The new Article 2 – paragraph 1 – point 12 a defines the meaning of the wording ‘economically linked’ with reference to “different holders of two or more basic patents protecting the same product, that one holder, directly or indirectly through one or more intermediaries, controls, is controlled by or is under common control with another holder”.

The JURI Committee also introduced the new Article 8 – paragraph 1 – point d b, stating the need to provide information on any direct public financial support received for research related to the development of the product.

The new Article 26 – paragraph 4 – point c a mentions the inclusion of any evidence in the notice of opposition in support of the opposition itself. According to the amended Article 26 – paragraph 6, the opposition panel should communicate its decision together with the reasoning for it. The same applies to the EUIPO (Article 26 – paragraph 9). The Office should also issue a single decision with reference to several oppositions filed against an examination opinion (Article 26 – paragraph 9 a). Undue delays are repeatedly discouraged.

Article 28 – paragraph 3 – point a was amended to indicate that examiners of patents and SPCs should possess relevant expertise and sufficient experience in the assigned tasks. Article 45 – paragraph 3 adds experts shall be verified for the absence of any conflict of interest.

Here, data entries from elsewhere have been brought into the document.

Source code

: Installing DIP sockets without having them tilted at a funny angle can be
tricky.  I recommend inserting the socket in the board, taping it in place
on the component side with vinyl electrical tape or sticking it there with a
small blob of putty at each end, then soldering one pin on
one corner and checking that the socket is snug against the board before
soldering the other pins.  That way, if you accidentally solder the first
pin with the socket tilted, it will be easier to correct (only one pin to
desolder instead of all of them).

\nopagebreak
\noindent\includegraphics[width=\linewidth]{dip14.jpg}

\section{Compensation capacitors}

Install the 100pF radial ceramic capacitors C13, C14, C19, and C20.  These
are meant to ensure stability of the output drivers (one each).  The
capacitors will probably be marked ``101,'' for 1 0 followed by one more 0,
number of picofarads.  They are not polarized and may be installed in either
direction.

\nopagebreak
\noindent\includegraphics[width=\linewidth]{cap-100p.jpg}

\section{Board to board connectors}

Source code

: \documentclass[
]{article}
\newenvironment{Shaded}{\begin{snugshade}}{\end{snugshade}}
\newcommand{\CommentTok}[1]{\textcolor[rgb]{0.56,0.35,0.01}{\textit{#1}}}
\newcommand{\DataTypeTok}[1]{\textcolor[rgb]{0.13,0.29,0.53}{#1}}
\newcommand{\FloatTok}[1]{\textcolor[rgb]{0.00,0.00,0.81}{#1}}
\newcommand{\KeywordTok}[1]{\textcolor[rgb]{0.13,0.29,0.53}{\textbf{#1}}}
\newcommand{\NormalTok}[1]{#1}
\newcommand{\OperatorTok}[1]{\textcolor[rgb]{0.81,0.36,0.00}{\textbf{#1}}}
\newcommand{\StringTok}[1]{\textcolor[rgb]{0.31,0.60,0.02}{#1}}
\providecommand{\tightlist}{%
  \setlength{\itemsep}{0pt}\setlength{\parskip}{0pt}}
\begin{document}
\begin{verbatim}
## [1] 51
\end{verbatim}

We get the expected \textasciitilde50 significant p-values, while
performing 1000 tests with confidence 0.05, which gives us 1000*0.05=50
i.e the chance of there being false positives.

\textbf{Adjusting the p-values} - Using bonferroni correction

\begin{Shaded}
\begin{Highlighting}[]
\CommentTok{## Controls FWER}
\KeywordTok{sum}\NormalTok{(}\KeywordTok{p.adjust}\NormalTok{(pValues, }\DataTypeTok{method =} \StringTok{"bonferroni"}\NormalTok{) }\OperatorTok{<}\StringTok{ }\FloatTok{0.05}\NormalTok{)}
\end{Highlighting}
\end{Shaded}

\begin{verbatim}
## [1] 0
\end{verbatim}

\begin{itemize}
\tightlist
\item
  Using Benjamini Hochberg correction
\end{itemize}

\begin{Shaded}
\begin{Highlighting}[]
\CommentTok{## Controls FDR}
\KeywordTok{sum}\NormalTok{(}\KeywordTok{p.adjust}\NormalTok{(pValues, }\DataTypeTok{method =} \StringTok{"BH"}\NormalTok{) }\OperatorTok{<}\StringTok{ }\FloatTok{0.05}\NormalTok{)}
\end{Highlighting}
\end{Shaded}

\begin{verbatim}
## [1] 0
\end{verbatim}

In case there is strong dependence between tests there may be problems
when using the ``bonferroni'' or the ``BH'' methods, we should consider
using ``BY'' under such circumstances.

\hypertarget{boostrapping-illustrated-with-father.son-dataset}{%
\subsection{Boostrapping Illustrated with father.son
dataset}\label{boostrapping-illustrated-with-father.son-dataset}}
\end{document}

Amendments of the Unitary SPC proposal

Many of the amendments made by the JURI Committee to the Unitary SPC proposal correspond to the ones seen above for the SPC recast. Among the distinctive ones is the new Recital 14 a, focusing on the “digital by default” principle and consequent electronic applications for unitary and combined applications for supplementary protection certificates. Article 8 – paragraph 4 a adds that the electronic application for a unitary SPC should use the formats made available by EUIPO. Other articles regulate the entire procedure to occur by exchange of electronic documentation.

Amended Recital 22 now makes explicit reference to the possibility to produce and store in the EU “in view of entering the market of any Member State upon expiry of the corresponding certificate (‘EU Day-one entry’) and any acts related thereto”.

The new Article 22 – paragraph 1 – point c b defines cases where the applicant shall waive the SPC rights for markets where the medicinal product has not been launched, i.e., the medicinal product is not placed on all Member States or a Member State market covered by the unitary certificate or combined centralised SPCs.

Comments from Medicines for Europe

The first drafts of the EP position on the SPC and SPC Regulation recast are a step in the right direction for access to medicines across Europe, according to Medicines for Europe. The association particularly appreciated the identification of the necessary safeguards for scrutiny of the SPC application before granting, to prevent invalid (non-innovative) SPCs from delaying access to generic and biosimilar medicines. The undue use of SPC expiry dates in the register to implement unlawful and anti-competitive patent linkage strategies were also deemed positive.